EXERCISE DATA section start

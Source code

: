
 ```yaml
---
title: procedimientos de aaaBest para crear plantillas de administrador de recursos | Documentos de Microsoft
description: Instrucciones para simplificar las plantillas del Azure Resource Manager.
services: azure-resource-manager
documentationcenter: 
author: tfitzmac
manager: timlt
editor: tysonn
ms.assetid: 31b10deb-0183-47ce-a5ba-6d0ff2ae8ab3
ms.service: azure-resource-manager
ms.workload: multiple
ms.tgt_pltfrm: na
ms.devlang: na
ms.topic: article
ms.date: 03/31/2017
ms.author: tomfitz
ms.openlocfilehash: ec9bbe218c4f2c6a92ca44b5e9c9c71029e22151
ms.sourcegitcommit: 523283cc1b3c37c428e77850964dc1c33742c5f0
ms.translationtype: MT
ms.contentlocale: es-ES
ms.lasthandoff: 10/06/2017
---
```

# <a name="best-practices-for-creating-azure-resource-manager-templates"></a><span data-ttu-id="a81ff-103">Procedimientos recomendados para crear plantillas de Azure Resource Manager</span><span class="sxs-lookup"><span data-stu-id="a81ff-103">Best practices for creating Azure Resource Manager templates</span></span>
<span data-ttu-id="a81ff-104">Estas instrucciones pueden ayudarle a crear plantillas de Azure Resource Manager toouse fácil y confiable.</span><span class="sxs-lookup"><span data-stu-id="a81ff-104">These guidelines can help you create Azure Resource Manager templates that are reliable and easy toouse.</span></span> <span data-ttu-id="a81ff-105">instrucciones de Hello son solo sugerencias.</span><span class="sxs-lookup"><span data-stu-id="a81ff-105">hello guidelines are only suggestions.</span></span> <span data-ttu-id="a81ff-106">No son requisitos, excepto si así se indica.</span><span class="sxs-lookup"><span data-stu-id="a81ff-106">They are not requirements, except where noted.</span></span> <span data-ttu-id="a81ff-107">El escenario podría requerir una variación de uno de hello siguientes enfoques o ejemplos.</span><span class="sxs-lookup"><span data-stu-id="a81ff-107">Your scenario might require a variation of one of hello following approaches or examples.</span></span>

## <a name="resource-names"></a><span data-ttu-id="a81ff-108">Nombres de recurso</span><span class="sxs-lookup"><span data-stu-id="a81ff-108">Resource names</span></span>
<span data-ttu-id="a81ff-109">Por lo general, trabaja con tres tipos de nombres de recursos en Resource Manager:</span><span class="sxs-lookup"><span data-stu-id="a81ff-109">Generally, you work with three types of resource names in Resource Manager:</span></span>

EXERCISE DATA section end

PROBLEM STATEMENT: Wherever a line above contains "names", copy that line.

THE ANSWER:
## <a name="resource-names"></a><span data-ttu-id="a81ff-108">Nombres de recurso</span><span class="sxs-lookup"><span data-stu-id="a81ff-108">Resource names</span></span>
<span data-ttu-id="a81ff-109">Por lo general, trabaja con tres tipos de nombres de recursos en Resource Manager:</span><span class="sxs-lookup"><span data-stu-id="a81ff-109">Generally, you work with three types of resource names in Resource Manager:</span></span>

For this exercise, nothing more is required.